Investigação busca saber se o animal, que morreu um tempo antes da dona, também pode ter sido envenenada pela mulher em Ribeirão Preto (SP) São Paulo, -agencia-cnn-, Envenenamento, Homicídio, Ribeirão Preto, São Paulo (geral) CNN Brasil
O Instituto Médico Legal (IML) realizará ainda esta semana a exumação da cachorra Babi, cuidada por Elizabete Arrabaça, acusada de envenenar a nora, Larissa Rodrigues, e suspeita de envenenar a filha, Nathália Garnica, em Ribeirão Preto (SP).

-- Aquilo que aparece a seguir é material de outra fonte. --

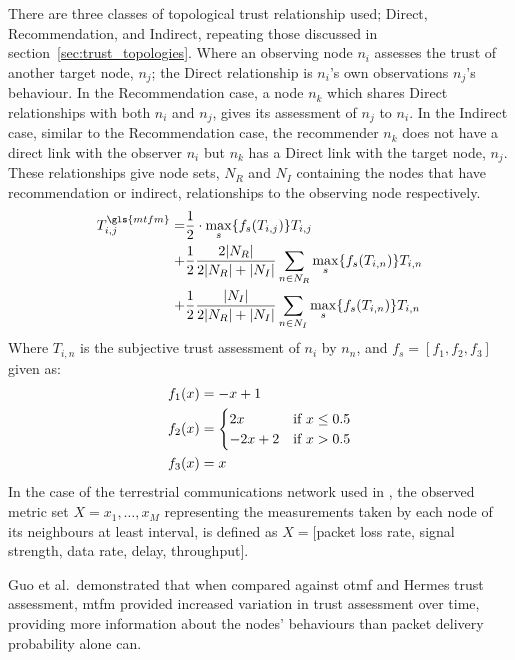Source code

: There are three classes of topological trust relationship used; Direct, Recommendation, and Indirect, repeating those discussed in section~\ref{sec:trust_topologies}.
Where an observing node $n_i$ assesses the trust of another target node, $n_j$; the Direct relationship is $n_i$'s own observations $n_j$'s behaviour.
In the Recommendation case, a node $n_k$ which shares Direct relationships with both $n_i$ and $n_j$, gives its assessment of $n_j$ to $n_i$.
In the Indirect case, similar to the Recommendation case, the recommender $n_k$ does not have a direct link with the observer $n_i$ but $n_k$ has a Direct link with the target node, $n_j$.
These relationships give node sets, $N_R$ and $N_I$ containing the nodes that have recommendation or indirect, relationships to the observing node respectively.
%
\begin{align}
  \label{eq:networkeffects}
  T_{i,j}^{\gls{mtfm}}=&\frac{1}{2} \cdot \max_s\{f_s(T_{i,j})\} T_{i,j}\\ \notag
  +&\frac{1}{2} \frac{2|N_R| }{2|N_R| + |N_I|}\sum_{n \in N_R} \max_s\{f_s(T_{i,n})\} T_{i,n}\\ \notag
  +&\frac{1}{2} \frac{|N_I| }{2|N_R| + |N_I|}\sum_{n \in N_I} \max_s\{f_s(T_{i,n})\} T_{i,n} 
\end{align}
Where $T_{i,n}$ is the subjective trust assessment of $n_i$ by $n_n$, and $f_s = [ f_1,f_2, f_3]$ given as:
\begin{align}
  \label{eq:whitenization}
  f_1(x)&= -x+1\notag\\
  f_2(x)&= 
  \begin{cases}
    2x & \text{if }x\leq 0.5\\
    -2x+2 & \text{if }x>0.5
  \end{cases}\\
  f_3(x)&= x\notag
\end{align}
%
In the case of the terrestrial communications network used in \cite{Guo11}, the observed metric set $X = {x_1,\dots,x_M}$ representing the measurements taken by each node of its neighbours at least interval, is defined as $X=[$packet loss rate, signal strength, data rate, delay, throughput$]$.

Guo et al.\ demonstrated that when compared against \gls{otmf} and Hermes trust assessment, \gls{mtfm} provided increased variation in trust assessment over time, providing more information about the nodes' behaviours than packet delivery probability alone can.
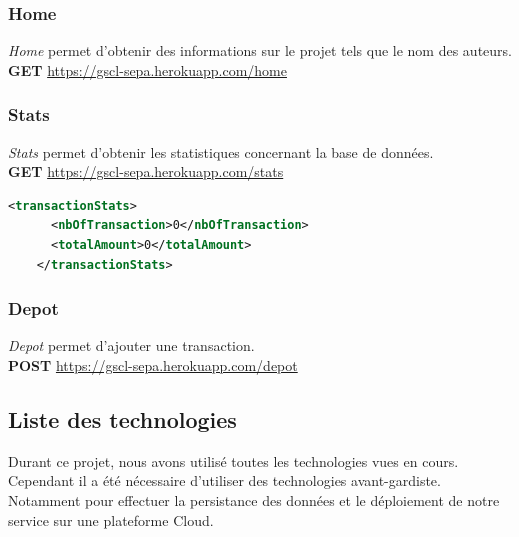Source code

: \documentclass{article}
\begin{document}
      \subsubsection{Home}
	\emph{Home} permet d'obtenir des informations sur le projet tels que le nom des auteurs.\\
	\textbf{GET} \url{https://gscl-sepa.herokuapp.com/home}
	
      \subsubsection{Stats}
	\emph{Stats} permet d'obtenir les statistiques concernant la base de données.\\
	\textbf{GET} \url{https://gscl-sepa.herokuapp.com/stats}
	\begin{lstlisting}[language=xml]
    <transactionStats>
      <nbOfTransaction>0</nbOfTransaction>
      <totalAmount>0</totalAmount>
    </transactionStats>
	  \end{lstlisting}
      \subsubsection{Depot}
	\emph{Depot} permet d'ajouter une transaction.\\
	\textbf{POST} \url{https://gscl-sepa.herokuapp.com/depot}
      
    
    \subsection{Liste des technologies}
      Durant ce projet, nous avons utilisé toutes les technologies vues en cours. Cependant il a été nécessaire 
      d'utiliser des technologies avant-gardiste.
      Notamment pour effectuer la persistance des données et le déploiement de notre service sur une plateforme Cloud.
\end{document}
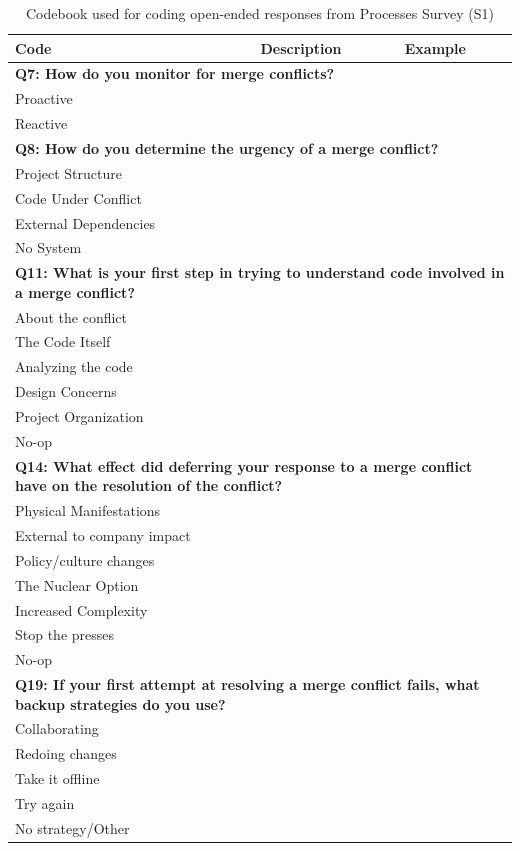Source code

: \def\shift{\hspace{0.5em}}
\begin{table}[!htbp]
\centering
\caption{Codebook used for coding open-ended responses from Processes Survey (S1)}
\label{tab:codes}
\begin{tabular}{lp{1.5in}p{1.3in}}
\toprule
Code & Description & Example \\
\midrule
\multicolumn{3}{l}{\textbf{Q7: How do you monitor for merge conflicts?}} \\
\shift Proactive & & \\
\shift Reactive & & \\
\midrule
\multicolumn{3}{l}{\textbf{Q8: How do you determine the urgency of a merge conflict?}} \\
\shift Project Structure & & \\
\shift Code Under Conflict & & \\
\shift External Dependencies & & \\
\shift No System & & \\
\midrule
\multicolumn{3}{p{4.5in}}{\raggedright\textbf{Q11: What is your first step in trying to understand code involved in a merge conflict?}} \\
\shift About the conflict & & \\
\shift The Code Itself & & \\
\shift Analyzing the code & & \\
\shift Design Concerns & & \\
\shift Project Organization & & \\
\shift No-op & & \\
\midrule
\multicolumn{3}{p{4.5in}}{\raggedright\textbf{Q14: What effect did deferring your response to a merge conflict have on the resolution of the conflict?}} \\
\shift Physical Manifestations & & \\
\shift External to company impact & & \\
\shift Policy/culture changes & & \\
\shift The Nuclear Option & & \\
\shift Increased Complexity & & \\
\shift Stop the presses & & \\
\shift No-op & & \\
\midrule
\multicolumn{3}{p{4.5in}}{\raggedright\textbf{Q19: If your first attempt at resolving a merge conflict fails, what backup strategies do you use?}} \\
\shift Collaborating & & \\
\shift Redoing changes & & \\
\shift Take it offline & & \\
\shift Try again & & \\
\shift No strategy/Other & & \\
\bottomrule
\end{tabular}	
\end{table}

Nathália morreu em fevereiro deste ano. Inicialmente, a morte foi considerada natural, mas passou a ser tratada como homicídio após exames indicarem envenenamento. A exumação do corpo revelou que a jovem ingeriu “chumbinho”, veneno utilizado para o controle de pragas, como ratos.
Já a cachorra Babi morreu no fim de janeiro, algumas semanas antes do falecimento da dona. A polícia quer esclarecer se o animal também foi envenenado.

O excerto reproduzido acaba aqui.